In a moment of divine guidance, Spurlock connects the many farmers within the Karen community with the rich bottomland on which the church was built. With the blessing of the diocesan authorities, Spurlock’s old and new parishioners begin farming in order to pay the mortgage and to provide food for the refugee community.

I occupy a somewhat unique place as a reviewer, for these events at All Saints’ Church took place in the early days of my episcopate in the Diocese of Tennessee. Michael Spurlock was the newly ordained deacon sent by me in 2007 to revitalize a church that had suffered division in the previous year. His vision of what might be possible for this small and struggling church was an inspired one. Sometimes God makes things clear by sending to a small and struggling church, casting about for a mission, persons who are in even greater need.

The Diocese of Tennessee responded with support, financial and otherwise, understanding instinctively that here was a mission the whole diocese could embrace. The bishop in the film is a fictional character (“Eldon Thompson,” played by Gregory Alan Williams), but one can only be thankful that he’s not the villain. Unlike the morally conflicted bishop in The Mission (1986), who comes to shut down the Jesuit missions on the border between Argentina and Brazil, Bishop Thompson resolves the conflict between his institutional responsibilities and his missionary call by supporting the mission at All Saints’.

This is a good film, many years in development. Director Steve Gomer heard the story early on and first developed the project, even moving to Nashville in order to get to know the community at All Saints’. The project was eventually taken up by Sony. The film is fiction but keeps fairly close to what actually took place. Many of the scenes were shot at the church in Smyrna and at Christ Church Cathedral in Nashville.

We little imagined when we took up this work with the refugee community that a movie about All Saints’ Church would open eventually in more than 800 theaters. The prospect that the film would even be made seemed far-fetched when the idea was first brought up in 2009.

The film is commendable in presenting the parish church as a positive good, the irreplaceable Christian community. The Karen in the film are seeking a church, a community, not a program or a set of services. The parishioners who are there when their new priest arrives are mourning the community that existed in the past, but they are also those who are able to respond in the present as a community of faith.

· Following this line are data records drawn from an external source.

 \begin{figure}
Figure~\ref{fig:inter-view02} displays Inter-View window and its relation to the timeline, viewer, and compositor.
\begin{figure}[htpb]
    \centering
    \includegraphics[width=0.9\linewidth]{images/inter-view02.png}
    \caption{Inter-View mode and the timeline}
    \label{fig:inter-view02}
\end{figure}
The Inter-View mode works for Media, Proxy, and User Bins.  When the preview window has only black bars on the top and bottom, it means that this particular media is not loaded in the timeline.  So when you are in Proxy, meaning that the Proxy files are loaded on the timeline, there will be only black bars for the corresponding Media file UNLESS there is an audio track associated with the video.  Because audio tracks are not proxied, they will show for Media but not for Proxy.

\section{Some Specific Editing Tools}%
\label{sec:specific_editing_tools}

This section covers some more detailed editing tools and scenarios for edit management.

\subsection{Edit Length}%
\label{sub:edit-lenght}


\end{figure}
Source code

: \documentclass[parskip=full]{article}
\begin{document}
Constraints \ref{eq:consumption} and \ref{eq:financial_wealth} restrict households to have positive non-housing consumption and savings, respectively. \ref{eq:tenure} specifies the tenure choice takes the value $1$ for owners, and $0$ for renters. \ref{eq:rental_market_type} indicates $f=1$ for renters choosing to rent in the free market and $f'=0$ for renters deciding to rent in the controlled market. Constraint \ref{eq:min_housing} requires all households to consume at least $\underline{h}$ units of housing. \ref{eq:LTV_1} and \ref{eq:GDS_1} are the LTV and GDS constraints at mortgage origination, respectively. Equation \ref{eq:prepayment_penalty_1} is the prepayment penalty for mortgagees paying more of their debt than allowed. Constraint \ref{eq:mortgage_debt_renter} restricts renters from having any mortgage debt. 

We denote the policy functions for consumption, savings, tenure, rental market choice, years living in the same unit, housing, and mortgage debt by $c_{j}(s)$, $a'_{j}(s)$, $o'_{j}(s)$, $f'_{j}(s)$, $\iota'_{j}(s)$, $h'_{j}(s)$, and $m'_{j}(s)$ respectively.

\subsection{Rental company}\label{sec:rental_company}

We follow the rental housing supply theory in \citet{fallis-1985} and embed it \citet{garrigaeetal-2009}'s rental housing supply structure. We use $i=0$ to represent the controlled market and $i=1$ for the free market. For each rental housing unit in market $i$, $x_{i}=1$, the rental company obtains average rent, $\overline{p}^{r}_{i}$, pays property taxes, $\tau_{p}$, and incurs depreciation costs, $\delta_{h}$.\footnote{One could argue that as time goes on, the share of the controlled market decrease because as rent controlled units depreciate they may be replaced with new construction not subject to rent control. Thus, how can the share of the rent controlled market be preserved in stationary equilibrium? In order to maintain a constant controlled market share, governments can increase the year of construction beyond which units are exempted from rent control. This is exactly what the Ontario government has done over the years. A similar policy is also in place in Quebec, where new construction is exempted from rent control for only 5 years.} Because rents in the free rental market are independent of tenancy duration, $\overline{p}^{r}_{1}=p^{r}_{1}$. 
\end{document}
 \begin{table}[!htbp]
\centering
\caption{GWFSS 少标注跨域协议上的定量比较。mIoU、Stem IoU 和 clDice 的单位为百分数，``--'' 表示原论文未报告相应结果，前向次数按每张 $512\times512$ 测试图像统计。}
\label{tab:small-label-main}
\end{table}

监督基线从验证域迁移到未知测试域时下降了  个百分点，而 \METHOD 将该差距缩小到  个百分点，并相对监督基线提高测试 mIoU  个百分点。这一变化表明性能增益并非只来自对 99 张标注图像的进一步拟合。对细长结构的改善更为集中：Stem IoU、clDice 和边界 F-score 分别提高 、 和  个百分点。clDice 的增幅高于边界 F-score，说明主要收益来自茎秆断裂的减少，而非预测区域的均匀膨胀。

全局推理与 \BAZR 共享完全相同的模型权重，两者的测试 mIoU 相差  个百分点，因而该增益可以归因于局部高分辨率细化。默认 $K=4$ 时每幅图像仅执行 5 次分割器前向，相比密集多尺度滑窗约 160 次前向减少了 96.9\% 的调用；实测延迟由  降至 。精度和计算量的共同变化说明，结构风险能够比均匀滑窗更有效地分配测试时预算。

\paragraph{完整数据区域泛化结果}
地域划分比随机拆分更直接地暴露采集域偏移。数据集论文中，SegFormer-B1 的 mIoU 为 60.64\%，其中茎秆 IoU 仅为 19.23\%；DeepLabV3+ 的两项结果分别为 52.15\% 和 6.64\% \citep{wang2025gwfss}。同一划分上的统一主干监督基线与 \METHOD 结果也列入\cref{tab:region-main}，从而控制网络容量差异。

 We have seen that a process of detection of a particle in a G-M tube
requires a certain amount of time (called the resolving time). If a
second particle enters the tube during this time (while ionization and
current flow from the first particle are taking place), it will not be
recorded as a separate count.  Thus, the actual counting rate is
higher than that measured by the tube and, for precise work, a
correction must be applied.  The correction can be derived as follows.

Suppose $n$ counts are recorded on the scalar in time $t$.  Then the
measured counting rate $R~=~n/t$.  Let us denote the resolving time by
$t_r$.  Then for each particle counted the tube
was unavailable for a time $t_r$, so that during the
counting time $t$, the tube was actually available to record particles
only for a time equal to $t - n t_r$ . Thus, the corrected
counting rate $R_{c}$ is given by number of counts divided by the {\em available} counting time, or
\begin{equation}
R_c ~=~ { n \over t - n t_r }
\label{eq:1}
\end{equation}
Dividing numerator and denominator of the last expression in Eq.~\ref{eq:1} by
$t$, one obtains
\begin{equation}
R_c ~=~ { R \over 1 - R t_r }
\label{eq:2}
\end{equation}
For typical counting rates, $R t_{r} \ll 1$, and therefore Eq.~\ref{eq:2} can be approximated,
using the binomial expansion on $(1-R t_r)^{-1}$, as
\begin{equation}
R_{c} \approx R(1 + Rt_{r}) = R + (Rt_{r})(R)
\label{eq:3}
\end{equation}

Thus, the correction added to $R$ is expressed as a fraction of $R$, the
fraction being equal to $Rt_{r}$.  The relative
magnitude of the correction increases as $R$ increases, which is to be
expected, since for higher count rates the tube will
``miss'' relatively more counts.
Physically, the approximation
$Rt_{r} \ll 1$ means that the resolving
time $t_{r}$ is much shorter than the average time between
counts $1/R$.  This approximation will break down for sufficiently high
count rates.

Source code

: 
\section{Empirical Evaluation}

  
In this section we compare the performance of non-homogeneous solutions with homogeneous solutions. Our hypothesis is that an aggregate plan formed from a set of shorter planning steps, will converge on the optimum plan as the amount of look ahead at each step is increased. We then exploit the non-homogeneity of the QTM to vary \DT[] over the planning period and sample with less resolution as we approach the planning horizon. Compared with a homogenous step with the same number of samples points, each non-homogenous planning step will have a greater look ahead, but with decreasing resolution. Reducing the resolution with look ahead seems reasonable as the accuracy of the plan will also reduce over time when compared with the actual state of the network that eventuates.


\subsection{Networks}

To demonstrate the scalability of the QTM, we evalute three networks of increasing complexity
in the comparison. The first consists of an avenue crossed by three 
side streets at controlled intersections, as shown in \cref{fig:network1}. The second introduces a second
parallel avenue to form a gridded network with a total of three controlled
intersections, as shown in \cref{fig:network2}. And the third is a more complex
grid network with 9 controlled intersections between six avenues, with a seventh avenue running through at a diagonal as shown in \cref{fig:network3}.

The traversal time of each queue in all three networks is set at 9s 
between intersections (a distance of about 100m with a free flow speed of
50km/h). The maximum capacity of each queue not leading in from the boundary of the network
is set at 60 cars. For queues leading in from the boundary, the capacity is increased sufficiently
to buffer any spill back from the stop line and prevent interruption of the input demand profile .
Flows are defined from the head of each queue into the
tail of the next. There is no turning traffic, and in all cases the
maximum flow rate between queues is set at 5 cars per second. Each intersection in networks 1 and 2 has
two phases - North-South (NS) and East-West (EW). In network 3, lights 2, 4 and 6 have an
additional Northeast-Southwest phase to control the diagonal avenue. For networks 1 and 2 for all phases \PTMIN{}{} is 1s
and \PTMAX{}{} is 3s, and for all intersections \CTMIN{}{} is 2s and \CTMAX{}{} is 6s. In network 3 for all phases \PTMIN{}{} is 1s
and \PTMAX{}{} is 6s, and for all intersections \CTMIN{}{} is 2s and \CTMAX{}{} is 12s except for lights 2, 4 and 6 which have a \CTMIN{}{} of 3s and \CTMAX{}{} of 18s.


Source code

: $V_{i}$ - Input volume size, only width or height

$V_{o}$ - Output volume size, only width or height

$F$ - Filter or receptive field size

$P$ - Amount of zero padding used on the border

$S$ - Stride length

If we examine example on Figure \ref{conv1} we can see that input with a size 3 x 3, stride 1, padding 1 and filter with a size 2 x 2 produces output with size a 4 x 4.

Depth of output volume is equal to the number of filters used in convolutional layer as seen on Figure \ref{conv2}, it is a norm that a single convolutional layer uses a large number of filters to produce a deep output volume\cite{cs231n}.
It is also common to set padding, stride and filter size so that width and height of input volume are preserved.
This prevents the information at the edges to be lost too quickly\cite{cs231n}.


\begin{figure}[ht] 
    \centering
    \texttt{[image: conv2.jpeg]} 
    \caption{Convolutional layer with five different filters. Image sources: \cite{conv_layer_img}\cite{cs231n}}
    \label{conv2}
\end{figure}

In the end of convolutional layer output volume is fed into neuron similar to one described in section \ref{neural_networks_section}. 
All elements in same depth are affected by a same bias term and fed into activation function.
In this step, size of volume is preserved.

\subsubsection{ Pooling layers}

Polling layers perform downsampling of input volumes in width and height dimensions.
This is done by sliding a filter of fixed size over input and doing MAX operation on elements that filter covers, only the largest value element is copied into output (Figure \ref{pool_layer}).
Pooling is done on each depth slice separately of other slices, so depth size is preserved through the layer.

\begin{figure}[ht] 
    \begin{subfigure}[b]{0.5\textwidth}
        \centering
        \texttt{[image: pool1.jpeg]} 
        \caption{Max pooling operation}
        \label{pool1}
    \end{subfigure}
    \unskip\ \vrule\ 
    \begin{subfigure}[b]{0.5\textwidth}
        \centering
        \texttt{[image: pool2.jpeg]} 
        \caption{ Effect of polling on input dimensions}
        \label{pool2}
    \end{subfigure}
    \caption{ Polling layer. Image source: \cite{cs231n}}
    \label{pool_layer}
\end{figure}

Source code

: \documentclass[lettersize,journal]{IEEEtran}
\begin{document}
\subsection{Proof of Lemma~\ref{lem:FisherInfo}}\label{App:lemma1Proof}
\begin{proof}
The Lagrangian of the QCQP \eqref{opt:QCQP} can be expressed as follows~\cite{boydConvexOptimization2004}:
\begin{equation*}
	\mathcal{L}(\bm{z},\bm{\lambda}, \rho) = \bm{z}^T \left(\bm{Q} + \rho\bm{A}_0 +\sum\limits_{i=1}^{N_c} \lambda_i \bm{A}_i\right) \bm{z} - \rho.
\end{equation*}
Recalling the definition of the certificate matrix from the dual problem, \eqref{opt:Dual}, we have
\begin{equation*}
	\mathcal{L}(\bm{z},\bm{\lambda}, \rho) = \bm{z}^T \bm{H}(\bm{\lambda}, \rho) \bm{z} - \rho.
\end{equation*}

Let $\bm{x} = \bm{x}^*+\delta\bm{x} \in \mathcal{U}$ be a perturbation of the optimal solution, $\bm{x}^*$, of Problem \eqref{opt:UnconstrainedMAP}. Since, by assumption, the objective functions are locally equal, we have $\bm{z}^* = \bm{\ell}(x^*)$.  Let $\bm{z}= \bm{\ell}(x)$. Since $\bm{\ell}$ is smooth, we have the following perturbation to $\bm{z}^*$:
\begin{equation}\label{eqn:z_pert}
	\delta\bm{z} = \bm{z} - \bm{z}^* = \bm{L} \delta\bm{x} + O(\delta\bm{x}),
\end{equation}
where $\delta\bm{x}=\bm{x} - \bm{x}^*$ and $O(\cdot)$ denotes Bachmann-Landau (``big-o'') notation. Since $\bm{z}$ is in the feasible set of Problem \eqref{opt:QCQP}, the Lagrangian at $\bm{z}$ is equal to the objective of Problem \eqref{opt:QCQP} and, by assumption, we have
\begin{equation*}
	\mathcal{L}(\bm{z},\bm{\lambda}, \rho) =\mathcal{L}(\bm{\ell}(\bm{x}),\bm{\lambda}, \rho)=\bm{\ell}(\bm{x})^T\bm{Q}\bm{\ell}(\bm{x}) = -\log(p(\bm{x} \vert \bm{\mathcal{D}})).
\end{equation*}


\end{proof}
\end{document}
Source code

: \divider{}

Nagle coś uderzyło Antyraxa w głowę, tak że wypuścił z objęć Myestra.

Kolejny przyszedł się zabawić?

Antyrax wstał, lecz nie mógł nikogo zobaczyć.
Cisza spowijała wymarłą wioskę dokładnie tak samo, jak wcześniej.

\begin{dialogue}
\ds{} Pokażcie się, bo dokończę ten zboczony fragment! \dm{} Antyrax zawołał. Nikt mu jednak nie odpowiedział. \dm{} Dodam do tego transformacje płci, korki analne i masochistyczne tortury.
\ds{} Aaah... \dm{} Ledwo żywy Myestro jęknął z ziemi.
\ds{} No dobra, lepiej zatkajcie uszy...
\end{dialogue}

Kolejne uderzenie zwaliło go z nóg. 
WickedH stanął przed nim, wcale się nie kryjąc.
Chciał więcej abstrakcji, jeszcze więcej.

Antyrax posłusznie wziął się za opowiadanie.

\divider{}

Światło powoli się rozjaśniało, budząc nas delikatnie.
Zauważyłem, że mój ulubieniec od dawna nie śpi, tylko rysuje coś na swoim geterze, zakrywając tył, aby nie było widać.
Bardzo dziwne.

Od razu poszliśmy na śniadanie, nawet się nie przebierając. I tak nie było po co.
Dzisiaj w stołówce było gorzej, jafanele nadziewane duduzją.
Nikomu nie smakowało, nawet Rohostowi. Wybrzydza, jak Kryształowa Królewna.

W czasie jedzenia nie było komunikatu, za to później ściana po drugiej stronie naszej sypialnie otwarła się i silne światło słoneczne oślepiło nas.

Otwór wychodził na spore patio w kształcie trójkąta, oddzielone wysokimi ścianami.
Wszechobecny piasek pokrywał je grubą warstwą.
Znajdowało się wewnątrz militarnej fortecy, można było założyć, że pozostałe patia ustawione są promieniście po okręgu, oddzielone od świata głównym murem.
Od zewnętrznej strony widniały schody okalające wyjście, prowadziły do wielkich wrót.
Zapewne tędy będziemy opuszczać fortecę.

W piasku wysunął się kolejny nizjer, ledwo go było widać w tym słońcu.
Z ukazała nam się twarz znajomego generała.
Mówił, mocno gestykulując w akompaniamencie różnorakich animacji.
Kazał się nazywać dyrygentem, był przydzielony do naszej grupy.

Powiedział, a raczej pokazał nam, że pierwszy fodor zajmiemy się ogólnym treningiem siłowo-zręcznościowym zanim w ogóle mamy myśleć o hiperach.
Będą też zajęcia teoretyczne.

Even within the church, there are many voices that challenge the usefulness of the parish community, or who are discouraged by its inadequacies. There are not too many movies being made today that show the parish in a positive light, and it ought to encourage those of us who see its continuing value. There isn’t really anything that can substitute for it.

We should also note that in the time between the events at All Saints’ Church and the making of the movie, refugees have become a topic of political discourse and a contentious subject. The film is graceful in showing refugees as people in need, but also as those who are becoming members of the community in a time-honored fashion and making their way in the world. The film tells a human story, not a political one, but it has implications for how we approach the subject of refugees. The story could be told politically, but the film chooses not to, instead relying on the narrative of welcome and aid that represents the church’s best and most instinctive approach to the subject.

I recommend All Saints to you. It’s a story that lives on in the work of All Saints’ Church, Smyrna. The movie project is a wrap but the work continues. The worship and service taking place there are an example of what can be accomplished by a parish community, with leadership that is paying attention to the community around it. It’s also led us in the Diocese of Tennessee to realize that when we talk about refugees in our diocese, we are not talking about them and us but about all of us together.